RLTool feature:- RLTool calculates all possible reflection points on a profile.
- If the location of the reflection point lies outside the investigated terrain interval, no reflection is possible.
- The clearance is tested for the reflected ray. If any obstacle, man-made or natural, interrupts the path for the reflected ray, this will be indicated in the printout.
Difference in path length between direct and reflected ray
This calculation shows the severity of the reflection by calculating the phase difference between direct and reflected ray, again for the above range of k values. The difference is shown in terms of wavelength. Each time, the difference is an integer, the influence of the reflected ray on the wanted signal is a maximum, ie the receiver input level passes through a minimum.
This calculation is only carried out in case a reflected ray affects the receiver antenna.
Antenna discrimination
RLTool calculates the angle between the direct and the reflected ray at both the transmitting and receiving antenna. Knowing this angle, the antenna discrimination can be read from the antenna’s radiation pattern.
Note:
The angle between the direct and the reflected ray shown on the profile chart is not correct due to the large-scale distortion (km for the distance and m for the height).

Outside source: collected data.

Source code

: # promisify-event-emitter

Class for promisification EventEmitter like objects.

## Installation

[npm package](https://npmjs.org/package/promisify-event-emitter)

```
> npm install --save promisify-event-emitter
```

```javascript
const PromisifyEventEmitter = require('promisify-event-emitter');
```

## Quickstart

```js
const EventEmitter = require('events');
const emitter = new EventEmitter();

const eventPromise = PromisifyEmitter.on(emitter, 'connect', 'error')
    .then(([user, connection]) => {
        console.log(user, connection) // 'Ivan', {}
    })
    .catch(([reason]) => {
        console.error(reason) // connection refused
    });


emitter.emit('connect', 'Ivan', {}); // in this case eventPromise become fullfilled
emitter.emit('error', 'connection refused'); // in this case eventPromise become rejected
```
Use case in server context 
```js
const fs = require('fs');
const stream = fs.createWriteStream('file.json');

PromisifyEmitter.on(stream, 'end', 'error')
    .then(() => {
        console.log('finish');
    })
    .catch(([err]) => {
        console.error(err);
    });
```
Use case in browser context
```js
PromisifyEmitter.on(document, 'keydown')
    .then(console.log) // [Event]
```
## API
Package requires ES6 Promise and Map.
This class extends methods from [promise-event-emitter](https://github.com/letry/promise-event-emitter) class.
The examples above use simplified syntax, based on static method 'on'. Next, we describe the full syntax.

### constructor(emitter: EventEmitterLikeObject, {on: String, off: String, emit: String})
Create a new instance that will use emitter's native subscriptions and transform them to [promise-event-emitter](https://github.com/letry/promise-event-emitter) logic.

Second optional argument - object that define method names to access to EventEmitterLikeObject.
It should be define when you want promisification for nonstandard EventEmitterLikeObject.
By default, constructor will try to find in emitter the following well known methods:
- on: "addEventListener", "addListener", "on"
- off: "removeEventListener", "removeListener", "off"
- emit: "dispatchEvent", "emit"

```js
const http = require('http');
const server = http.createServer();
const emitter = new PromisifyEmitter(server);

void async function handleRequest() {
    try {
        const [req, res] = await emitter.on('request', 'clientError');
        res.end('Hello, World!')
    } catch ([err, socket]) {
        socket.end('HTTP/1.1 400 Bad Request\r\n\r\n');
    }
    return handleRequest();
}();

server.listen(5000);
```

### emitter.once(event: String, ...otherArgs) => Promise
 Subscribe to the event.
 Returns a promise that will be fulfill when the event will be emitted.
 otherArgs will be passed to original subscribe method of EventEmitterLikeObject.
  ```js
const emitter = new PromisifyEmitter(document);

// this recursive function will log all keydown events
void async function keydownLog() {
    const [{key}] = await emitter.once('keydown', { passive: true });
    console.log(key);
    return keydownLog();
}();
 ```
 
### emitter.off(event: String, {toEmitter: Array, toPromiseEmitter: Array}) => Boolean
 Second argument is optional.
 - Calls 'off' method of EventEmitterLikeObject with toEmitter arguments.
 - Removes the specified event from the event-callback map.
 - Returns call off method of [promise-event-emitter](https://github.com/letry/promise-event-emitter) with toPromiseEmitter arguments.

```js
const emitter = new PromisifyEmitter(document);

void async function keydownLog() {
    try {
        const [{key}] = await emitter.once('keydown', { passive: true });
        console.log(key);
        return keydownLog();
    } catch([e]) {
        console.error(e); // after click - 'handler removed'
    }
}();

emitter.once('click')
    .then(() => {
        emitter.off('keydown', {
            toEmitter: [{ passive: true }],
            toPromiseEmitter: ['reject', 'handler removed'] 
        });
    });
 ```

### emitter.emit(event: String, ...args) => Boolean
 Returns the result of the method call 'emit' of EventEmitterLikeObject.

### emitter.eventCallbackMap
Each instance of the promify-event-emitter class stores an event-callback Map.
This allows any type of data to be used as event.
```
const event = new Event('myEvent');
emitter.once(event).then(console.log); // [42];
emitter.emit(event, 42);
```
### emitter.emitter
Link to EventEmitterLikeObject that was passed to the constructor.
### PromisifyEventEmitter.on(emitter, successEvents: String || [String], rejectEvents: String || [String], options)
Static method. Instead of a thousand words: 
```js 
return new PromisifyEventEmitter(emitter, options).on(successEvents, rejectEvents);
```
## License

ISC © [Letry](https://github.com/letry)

Optimum antenna spacing with space diversity protection
Space diversity can be applied to protect the hop against ground reflections. Optimum antenna spacing is achieved when the difference between direct and reflected ray corresponds to n + 0.5 wavelengths (n = 0, 1, 2…). However, the optimum spacing is a function of the k factor. As we cannot change the spacing with varying k factor, we have to decide for a particular spacing. Thus, the effectiveness changes with the k factor. This will also be shown in the printout.
Consideration of sloping terrain
Normally, topographical maps or database don't offer information about the correct course of the slope between two contour lines. The PRO element of RLTool assumes a linearly increase or decrease of the terrain's altitude between these contour lines. Thus, the location of a reflection point is only correct, if the terrain at that location has the calculated slope. This will hardly coincide with the real terrain. Consequently, there is a risk that this section of the terrain may cause harmful reflections, also if the reflection analysis - which is based on a continuously varying slope - says: No reflection point.
RLTool feature:- To consider the above problem, the slope of the section is tilted ±10 m , and new calculations are carried out. If the result is still: No reflection point, one can be quite sure, that no reflections will be present. If the result is the opposite, the result is a reflection area, in which a reflection point may be located. It is not possible to calculate the exact location of a reflection point on sloping terrain, unless we know the sloping at that point, but we get an indication in which area we have to expect the risk for ground reflected waves.